また、公園内の黄色い凹版状の大皿の正面に立って、怪訝な顔つきをしている親子の写真は、まるでフラッシュが焚かれたように、二人の人物のところだけ明るくなっている。これなどは、フィリップ‐ロルカ・ディコルシアのシアトリカルな写真を想起させる。
そして、ガリバーの巨大な顔が横たわっている写真は、山田脩二の『日本村』に出てくる、場違いな仏像の写真を連想させ、たくさんの瓶が括りつけられている家の写真は、一世を風靡した「VOW」の投稿写真のようでもある。このように書くと、単なる過去の写真のアッサンブラージュなのではないかと思う人も出てくるかもしれない。しかし、それが私の言いたいことではない。
現代の写真において、過去の写真を、すなわち写真の歴史性を参照しない作品などないといっても過言ではない。それは、作家が意識しようとしまいと、常に写真の歴史性がつきまとうのである。だとするならば、過去の写真を参照し続け、参照し続け、そして限界まで参照し続けたうえで、なお残る「何か」が出てきたとき、それをその作家の「オリジナリティ」とよんでもいいのではないだろうか。
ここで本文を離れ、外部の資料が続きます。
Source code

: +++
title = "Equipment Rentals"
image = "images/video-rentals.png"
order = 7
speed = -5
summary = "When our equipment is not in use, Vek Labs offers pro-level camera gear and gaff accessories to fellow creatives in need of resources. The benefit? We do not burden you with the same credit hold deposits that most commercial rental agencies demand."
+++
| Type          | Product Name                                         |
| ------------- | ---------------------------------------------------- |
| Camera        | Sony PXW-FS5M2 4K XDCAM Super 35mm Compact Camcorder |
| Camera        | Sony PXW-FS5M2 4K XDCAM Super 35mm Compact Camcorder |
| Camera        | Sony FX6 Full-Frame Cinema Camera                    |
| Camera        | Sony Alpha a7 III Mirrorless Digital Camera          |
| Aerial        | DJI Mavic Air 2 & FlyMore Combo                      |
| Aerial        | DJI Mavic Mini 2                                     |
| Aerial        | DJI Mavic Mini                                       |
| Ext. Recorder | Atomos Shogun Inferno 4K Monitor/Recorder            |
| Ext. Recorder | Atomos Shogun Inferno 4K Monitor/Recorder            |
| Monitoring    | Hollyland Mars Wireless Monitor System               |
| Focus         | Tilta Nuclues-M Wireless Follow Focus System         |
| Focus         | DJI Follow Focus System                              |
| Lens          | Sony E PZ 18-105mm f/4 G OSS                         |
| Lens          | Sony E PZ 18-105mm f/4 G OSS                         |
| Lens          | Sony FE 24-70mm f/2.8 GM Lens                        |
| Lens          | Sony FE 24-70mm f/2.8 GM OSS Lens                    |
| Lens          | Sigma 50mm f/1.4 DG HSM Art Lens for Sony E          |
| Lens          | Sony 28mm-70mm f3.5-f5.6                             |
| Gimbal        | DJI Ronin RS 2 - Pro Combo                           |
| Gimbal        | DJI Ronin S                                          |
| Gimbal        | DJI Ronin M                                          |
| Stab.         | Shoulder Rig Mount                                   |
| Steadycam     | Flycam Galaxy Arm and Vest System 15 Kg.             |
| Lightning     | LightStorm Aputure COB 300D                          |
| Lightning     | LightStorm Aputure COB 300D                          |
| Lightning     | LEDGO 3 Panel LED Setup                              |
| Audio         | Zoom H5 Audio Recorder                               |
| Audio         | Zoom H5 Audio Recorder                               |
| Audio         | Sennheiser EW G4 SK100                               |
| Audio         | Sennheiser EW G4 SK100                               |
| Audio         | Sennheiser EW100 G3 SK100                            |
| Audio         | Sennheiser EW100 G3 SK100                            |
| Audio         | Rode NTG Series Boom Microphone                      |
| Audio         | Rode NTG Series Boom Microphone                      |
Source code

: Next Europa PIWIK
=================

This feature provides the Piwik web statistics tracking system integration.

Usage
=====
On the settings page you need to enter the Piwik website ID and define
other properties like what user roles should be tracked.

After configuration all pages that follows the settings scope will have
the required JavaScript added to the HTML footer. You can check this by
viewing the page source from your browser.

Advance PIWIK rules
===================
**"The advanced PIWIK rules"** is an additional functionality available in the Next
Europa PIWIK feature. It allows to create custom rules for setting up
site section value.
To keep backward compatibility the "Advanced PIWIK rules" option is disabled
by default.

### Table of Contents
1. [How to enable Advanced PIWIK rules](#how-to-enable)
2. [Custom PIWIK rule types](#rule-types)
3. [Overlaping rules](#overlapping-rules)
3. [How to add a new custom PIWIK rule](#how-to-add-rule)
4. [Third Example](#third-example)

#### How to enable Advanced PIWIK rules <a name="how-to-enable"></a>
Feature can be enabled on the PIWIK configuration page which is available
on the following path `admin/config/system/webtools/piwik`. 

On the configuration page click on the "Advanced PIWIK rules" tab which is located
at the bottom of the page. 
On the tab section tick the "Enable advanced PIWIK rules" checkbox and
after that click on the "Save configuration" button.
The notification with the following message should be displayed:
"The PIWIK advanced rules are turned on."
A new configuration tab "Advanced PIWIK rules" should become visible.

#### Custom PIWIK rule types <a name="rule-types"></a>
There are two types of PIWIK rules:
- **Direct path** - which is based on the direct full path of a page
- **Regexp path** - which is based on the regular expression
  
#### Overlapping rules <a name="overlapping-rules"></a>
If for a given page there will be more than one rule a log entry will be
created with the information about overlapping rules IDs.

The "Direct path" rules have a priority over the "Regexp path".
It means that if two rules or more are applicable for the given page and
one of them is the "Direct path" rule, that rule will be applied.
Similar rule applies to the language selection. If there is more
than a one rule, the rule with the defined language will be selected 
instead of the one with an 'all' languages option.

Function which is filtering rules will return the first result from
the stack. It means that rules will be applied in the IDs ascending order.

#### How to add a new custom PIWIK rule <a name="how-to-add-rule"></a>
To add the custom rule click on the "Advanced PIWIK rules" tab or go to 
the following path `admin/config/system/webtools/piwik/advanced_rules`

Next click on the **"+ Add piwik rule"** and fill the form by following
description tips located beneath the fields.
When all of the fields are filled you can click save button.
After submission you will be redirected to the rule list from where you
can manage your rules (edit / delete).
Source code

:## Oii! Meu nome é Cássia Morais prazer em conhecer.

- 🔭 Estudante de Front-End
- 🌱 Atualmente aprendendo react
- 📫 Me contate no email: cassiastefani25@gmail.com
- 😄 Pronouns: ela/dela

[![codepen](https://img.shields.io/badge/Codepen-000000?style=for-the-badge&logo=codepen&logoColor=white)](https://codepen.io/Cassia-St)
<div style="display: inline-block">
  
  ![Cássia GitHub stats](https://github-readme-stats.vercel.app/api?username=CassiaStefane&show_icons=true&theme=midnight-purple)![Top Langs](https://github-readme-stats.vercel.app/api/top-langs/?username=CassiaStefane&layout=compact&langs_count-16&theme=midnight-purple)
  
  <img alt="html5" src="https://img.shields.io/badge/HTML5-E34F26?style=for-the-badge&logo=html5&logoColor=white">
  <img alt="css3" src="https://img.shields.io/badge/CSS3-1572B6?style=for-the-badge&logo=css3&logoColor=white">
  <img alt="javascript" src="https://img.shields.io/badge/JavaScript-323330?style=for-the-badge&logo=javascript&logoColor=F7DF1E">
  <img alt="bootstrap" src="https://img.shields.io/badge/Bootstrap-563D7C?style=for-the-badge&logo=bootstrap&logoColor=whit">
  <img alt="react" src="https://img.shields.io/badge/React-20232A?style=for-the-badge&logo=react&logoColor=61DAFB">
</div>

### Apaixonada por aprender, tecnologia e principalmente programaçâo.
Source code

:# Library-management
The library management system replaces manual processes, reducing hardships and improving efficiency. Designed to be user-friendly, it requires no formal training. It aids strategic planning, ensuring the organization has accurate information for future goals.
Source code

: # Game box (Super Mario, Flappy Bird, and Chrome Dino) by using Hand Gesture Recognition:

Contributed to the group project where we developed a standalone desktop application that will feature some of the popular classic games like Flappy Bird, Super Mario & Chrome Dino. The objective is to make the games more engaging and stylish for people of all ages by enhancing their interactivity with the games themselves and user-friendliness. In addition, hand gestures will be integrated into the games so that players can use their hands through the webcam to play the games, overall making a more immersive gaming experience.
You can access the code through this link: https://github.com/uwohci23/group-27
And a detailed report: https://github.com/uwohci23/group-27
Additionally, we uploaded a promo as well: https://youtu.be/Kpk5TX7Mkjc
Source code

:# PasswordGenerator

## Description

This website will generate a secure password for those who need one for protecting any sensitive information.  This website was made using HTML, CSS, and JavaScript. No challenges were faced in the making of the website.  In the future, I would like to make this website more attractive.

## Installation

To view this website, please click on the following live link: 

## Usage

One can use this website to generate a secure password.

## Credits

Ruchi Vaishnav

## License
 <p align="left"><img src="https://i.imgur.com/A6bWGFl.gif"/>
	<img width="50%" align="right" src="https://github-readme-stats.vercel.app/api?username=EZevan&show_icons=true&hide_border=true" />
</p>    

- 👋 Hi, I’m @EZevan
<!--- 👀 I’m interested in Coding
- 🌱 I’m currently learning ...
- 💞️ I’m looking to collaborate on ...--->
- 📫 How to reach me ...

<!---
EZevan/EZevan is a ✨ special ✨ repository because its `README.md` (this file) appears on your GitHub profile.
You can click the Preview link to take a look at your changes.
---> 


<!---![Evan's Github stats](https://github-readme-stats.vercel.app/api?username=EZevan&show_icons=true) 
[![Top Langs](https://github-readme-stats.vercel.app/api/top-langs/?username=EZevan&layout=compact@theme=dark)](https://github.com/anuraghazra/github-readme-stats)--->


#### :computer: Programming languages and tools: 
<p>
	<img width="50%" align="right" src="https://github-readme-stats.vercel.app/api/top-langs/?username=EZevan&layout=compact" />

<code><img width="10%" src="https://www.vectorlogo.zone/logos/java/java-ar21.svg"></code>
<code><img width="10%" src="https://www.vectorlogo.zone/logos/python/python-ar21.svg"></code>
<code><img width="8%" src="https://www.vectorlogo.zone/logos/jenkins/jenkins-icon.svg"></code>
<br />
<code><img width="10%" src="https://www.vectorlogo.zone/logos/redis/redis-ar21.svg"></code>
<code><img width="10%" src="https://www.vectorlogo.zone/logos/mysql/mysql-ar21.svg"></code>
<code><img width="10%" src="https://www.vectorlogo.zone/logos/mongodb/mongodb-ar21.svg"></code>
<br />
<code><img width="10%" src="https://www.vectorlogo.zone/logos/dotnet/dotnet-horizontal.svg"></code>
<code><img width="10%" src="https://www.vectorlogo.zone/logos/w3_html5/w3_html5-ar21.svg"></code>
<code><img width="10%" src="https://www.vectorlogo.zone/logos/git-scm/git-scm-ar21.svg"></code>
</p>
鈴木心の写真には、その「なお残る何か」があるように思われる。それを一番良く示しているのが、先に挙げた公園内の黄色い凹版状の大皿と親子が写っている写真である。フラッシュのようにみえる強い光は、実は写真のフレーム外にある鉄板の反射光であり、まさに偶然の出来事なのである。再度写真の細部をよく見てみると、反射光に特有の光紋のようなものが、地面に映し出されている。彼の作品は、「歴史性」を強く匂わせつつも、「偶然の出来事」と言ってしまうことで、その歴史性を宙吊りにする。まさに、これは現在進行形の写真の在り方の一つなのである。